2022 Finalissima
- Event: Finalissima
| Italy | Argentina |
| Italy | Argentina |
| 0 | 3 |
- Date: 1 June 2022
- Venue: Wembley Stadium, London
- Man of the Match: Lionel Messi (Argentina)
- Referee: Piero Maza (Chile)
- Attendance: 87,112
- Weather: Clear night 17 °C (63 °F) 47% humidity

= 2022 Finalissima =

The 2022 Finalissima (lit. 'Grand Final') was the third edition of the intercontinental football match between the winners of the previous South American and European championships, and the first edition rebranded as Finalissima. The match featured Italy, winners of UEFA Euro 2020 (held in 2021), and Argentina, winners of the 2021 Copa América. It was played at Wembley Stadium in London on 1 June 2022. The match, a revival of the Artemio Franchi Cup last played 29 years prior, was organised by UEFA and CONMEBOL as part of a renewed partnership between the two confederations.

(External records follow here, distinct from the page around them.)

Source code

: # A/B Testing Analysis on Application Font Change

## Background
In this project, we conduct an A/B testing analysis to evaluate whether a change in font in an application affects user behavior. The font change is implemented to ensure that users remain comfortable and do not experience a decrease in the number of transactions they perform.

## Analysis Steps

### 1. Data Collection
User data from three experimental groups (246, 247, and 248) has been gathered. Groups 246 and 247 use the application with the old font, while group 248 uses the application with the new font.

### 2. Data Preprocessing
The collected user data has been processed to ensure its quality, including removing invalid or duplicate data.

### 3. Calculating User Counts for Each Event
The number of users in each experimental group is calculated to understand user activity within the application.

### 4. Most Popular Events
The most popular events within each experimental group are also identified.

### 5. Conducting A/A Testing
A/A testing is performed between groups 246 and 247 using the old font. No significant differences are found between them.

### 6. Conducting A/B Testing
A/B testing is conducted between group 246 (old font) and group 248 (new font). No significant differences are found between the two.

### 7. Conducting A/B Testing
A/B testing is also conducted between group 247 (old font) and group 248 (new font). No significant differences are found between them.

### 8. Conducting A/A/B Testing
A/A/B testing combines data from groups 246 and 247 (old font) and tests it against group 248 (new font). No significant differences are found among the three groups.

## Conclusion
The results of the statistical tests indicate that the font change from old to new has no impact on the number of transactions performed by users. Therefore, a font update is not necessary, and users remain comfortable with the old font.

Argentina, the defending champions, won the match 3–0 for their second Finalissima title.

== Background ==
In 1985 and 1993, the winners of the prior UEFA European Championship and Copa América tournaments played in the Artemio Franchi Cup (also known as the European/South American Nations Cup), a one-off match organised by UEFA and CONMEBOL. It was the national team equivalent to the former Intercontinental Cup on the club level, which was played between the winners of the European Cup/UEFA Champions League and Copa Libertadores. France won the 1985 Artemio Franchi Cup in Paris, while Argentina won the 1993 match in Mar del Plata. However, the competition was discontinued thereafter. The Artemio Franchi Cup can be considered a precursor of the King Fahd Cup/FIFA Confederations Cup, played in 1992 for the first time and organised by FIFA from 1997, which featured the title holders of all the continental championships and FIFA World Cup. After the 2017 edition, FIFA announced on 15 March 2019 that the tournament would be abolished.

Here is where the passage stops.